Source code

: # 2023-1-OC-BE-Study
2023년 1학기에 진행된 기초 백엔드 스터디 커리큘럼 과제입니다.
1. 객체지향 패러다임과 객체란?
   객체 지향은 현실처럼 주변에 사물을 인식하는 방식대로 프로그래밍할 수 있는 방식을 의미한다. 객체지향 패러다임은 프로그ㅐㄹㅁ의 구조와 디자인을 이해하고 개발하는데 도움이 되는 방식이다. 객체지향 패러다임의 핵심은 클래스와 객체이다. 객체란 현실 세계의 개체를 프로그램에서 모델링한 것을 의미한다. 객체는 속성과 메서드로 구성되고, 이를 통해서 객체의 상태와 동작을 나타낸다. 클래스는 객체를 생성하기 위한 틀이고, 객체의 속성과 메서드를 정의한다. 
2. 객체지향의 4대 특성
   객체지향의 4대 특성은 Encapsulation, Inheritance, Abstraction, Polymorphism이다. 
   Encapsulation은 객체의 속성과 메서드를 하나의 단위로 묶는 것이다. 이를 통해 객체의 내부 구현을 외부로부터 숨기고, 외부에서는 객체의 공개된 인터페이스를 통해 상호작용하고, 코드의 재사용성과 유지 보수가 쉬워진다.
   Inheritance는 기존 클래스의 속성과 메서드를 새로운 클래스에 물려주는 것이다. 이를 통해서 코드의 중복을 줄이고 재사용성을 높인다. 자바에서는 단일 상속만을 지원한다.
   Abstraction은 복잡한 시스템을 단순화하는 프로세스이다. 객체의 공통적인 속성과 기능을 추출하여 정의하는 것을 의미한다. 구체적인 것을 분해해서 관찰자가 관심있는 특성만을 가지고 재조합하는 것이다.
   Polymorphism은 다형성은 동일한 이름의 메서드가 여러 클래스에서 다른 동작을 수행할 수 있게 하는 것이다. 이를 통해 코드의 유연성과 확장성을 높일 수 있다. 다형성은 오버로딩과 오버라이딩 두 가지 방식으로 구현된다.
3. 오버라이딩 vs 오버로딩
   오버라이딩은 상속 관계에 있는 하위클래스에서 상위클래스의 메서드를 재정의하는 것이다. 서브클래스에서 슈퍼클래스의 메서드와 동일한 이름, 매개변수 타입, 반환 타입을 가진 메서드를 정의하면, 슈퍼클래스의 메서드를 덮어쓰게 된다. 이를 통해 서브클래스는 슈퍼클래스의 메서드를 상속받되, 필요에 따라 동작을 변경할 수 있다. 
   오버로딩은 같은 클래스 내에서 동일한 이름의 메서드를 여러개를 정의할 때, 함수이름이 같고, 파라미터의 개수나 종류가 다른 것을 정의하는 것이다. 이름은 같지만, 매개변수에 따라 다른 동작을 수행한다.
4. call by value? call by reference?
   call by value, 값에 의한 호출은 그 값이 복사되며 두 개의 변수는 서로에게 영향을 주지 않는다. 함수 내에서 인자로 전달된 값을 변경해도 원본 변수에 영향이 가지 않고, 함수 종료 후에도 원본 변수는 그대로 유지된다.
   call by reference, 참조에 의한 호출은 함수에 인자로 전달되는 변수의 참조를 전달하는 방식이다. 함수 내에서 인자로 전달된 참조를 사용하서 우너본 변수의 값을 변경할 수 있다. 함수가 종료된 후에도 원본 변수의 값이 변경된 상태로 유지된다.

WHAT THIS TASK INVOLVES -
Print all the entries exactly as written.

SOLUTION TO THE EXERCISE -
Source code

: # 2023-1-OC-BE-Study
2023년 1학기에 진행된 기초 백엔드 스터디 커리큘럼 과제입니다.
1. 객체지향 패러다임과 객체란?
   객체 지향은 현실처럼 주변에 사물을 인식하는 방식대로 프로그래밍할 수 있는 방식을 의미한다. 객체지향 패러다임은 프로그ㅐㄹㅁ의 구조와 디자인을 이해하고 개발하는데 도움이 되는 방식이다. 객체지향 패러다임의 핵심은 클래스와 객체이다. 객체란 현실 세계의 개체를 프로그램에서 모델링한 것을 의미한다. 객체는 속성과 메서드로 구성되고, 이를 통해서 객체의 상태와 동작을 나타낸다. 클래스는 객체를 생성하기 위한 틀이고, 객체의 속성과 메서드를 정의한다. 
2. 객체지향의 4대 특성
   객체지향의 4대 특성은 Encapsulation, Inheritance, Abstraction, Polymorphism이다. 
   Encapsulation은 객체의 속성과 메서드를 하나의 단위로 묶는 것이다. 이를 통해 객체의 내부 구현을 외부로부터 숨기고, 외부에서는 객체의 공개된 인터페이스를 통해 상호작용하고, 코드의 재사용성과 유지 보수가 쉬워진다.
   Inheritance는 기존 클래스의 속성과 메서드를 새로운 클래스에 물려주는 것이다. 이를 통해서 코드의 중복을 줄이고 재사용성을 높인다. 자바에서는 단일 상속만을 지원한다.
   Abstraction은 복잡한 시스템을 단순화하는 프로세스이다. 객체의 공통적인 속성과 기능을 추출하여 정의하는 것을 의미한다. 구체적인 것을 분해해서 관찰자가 관심있는 특성만을 가지고 재조합하는 것이다.
   Polymorphism은 다형성은 동일한 이름의 메서드가 여러 클래스에서 다른 동작을 수행할 수 있게 하는 것이다. 이를 통해 코드의 유연성과 확장성을 높일 수 있다. 다형성은 오버로딩과 오버라이딩 두 가지 방식으로 구현된다.
3. 오버라이딩 vs 오버로딩
   오버라이딩은 상속 관계에 있는 하위클래스에서 상위클래스의 메서드를 재정의하는 것이다. 서브클래스에서 슈퍼클래스의 메서드와 동일한 이름, 매개변수 타입, 반환 타입을 가진 메서드를 정의하면, 슈퍼클래스의 메서드를 덮어쓰게 된다. 이를 통해 서브클래스는 슈퍼클래스의 메서드를 상속받되, 필요에 따라 동작을 변경할 수 있다. 
   오버로딩은 같은 클래스 내에서 동일한 이름의 메서드를 여러개를 정의할 때, 함수이름이 같고, 파라미터의 개수나 종류가 다른 것을 정의하는 것이다. 이름은 같지만, 매개변수에 따라 다른 동작을 수행한다.
4. call by value? call by reference?
   call by value, 값에 의한 호출은 그 값이 복사되며 두 개의 변수는 서로에게 영향을 주지 않는다. 함수 내에서 인자로 전달된 값을 변경해도 원본 변수에 영향이 가지 않고, 함수 종료 후에도 원본 변수는 그대로 유지된다.
   call by reference, 참조에 의한 호출은 함수에 인자로 전달되는 변수의 참조를 전달하는 방식이다. 함수 내에서 인자로 전달된 참조를 사용하서 우너본 변수의 값을 변경할 수 있다. 함수가 종료된 후에도 원본 변수의 값이 변경된 상태로 유지된다.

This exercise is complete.